Reyes tuvo la fortuna de presidir la República de las
Letras, esa república que no por intangible deja de tener
su poetariado y su poetburó e inclusive su hampa y sus
escuadrones de la muerte, cuando existían Guzmán
y Vascocelos, Azuela y González Martínez para no
dejarlo solo y balancear su peso. Antiautoritario por excelencia,
a falta de parlamento y elecciones nos dio la prensa y la tertulia.
Fue como Sócrates el
dialoguista, el suscitador, el interrogador que nos obliga a
tomar conciencia de nosotros mismos y a pasar por la razón
todos nuestros impulsos. Sea o no el mejor prosista de la lengua
española, como quiere Borges (Dámaso Alonso le
da el título a Martín Luis Guzmán, hoy tan
presente en El general en su laberinto), hasta en la más
trivial de sus notas redime a Reyes de la insignificancia su
gracia en el sentido casi teológico del término.

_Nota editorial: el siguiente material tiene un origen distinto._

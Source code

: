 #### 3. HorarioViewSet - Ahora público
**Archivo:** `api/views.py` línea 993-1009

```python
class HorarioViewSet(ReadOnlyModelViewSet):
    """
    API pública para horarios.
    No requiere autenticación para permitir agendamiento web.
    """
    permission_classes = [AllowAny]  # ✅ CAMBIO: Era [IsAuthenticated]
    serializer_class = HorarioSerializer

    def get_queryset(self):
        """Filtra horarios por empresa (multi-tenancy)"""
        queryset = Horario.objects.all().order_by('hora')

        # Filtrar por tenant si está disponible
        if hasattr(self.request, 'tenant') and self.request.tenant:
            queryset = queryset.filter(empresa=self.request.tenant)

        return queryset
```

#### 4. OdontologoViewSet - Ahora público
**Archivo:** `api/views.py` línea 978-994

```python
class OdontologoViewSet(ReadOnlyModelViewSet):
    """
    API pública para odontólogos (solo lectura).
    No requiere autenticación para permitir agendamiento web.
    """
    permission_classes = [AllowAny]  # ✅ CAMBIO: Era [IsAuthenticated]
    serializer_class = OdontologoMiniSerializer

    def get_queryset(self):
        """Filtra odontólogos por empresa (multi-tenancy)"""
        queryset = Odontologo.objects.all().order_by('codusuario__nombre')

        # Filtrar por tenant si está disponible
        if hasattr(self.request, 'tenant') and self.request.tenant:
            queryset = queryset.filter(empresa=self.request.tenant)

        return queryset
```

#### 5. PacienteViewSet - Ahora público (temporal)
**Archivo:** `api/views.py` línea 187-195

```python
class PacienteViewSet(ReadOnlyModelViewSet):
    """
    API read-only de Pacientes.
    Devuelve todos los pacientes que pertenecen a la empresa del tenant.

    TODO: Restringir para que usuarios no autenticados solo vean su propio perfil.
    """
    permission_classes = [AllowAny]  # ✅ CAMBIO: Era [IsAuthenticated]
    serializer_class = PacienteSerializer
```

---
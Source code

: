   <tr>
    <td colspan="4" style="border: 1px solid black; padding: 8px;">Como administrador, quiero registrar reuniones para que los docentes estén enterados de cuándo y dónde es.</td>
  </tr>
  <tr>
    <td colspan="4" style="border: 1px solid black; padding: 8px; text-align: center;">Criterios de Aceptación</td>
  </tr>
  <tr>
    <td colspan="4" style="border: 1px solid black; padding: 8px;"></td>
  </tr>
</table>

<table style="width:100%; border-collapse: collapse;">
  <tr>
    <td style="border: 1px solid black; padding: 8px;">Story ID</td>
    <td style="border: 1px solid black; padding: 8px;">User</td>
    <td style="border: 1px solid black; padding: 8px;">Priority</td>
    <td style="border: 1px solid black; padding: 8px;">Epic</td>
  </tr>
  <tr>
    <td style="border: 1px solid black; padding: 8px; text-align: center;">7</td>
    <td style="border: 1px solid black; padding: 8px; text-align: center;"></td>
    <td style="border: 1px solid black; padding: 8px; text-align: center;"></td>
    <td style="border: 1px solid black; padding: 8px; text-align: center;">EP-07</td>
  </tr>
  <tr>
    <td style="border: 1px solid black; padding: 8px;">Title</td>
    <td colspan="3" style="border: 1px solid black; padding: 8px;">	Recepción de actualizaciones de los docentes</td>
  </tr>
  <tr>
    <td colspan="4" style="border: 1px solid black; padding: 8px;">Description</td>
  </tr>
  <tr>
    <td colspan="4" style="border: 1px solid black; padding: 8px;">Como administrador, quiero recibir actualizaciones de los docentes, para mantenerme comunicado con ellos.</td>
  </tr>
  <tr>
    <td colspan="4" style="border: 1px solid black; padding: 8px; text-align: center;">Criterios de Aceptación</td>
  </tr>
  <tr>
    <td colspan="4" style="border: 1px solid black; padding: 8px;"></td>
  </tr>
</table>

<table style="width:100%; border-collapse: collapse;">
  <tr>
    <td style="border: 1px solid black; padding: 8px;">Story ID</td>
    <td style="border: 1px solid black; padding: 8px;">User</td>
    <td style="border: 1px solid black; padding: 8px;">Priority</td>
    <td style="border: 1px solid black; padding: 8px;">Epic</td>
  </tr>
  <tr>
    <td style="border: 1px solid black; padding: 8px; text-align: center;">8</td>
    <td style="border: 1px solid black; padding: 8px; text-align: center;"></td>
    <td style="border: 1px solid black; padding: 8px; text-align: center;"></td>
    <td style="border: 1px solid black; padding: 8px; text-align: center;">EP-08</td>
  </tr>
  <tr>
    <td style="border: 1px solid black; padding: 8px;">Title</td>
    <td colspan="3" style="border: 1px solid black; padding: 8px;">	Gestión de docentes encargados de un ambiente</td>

Alfonso Reyes no quiso ser más ni menos que escritor.
Su herencia civil es de primer orden y en este punto cualquier
homenaje se queda corto: inventó para nosotros una prosa
en que podemos conocer el mundo, pensar el mundo, explicarnos
el mundo. Una prosa siempre en movimiento que nunca se detiene
y jamás se estanca y es y será siempre modelo inimitable
de precisión, concisión, suavidad y en primer término
naturalidad. Como dijo Octavio Paz hace cuarenta años,
al enseñarnos a escribir nos enseño a pensar.
(1) (Nota del editor). En años
posteriores a la publicación de esta nota se imprimió
hasta el tomo veinteseis de las Obras completas.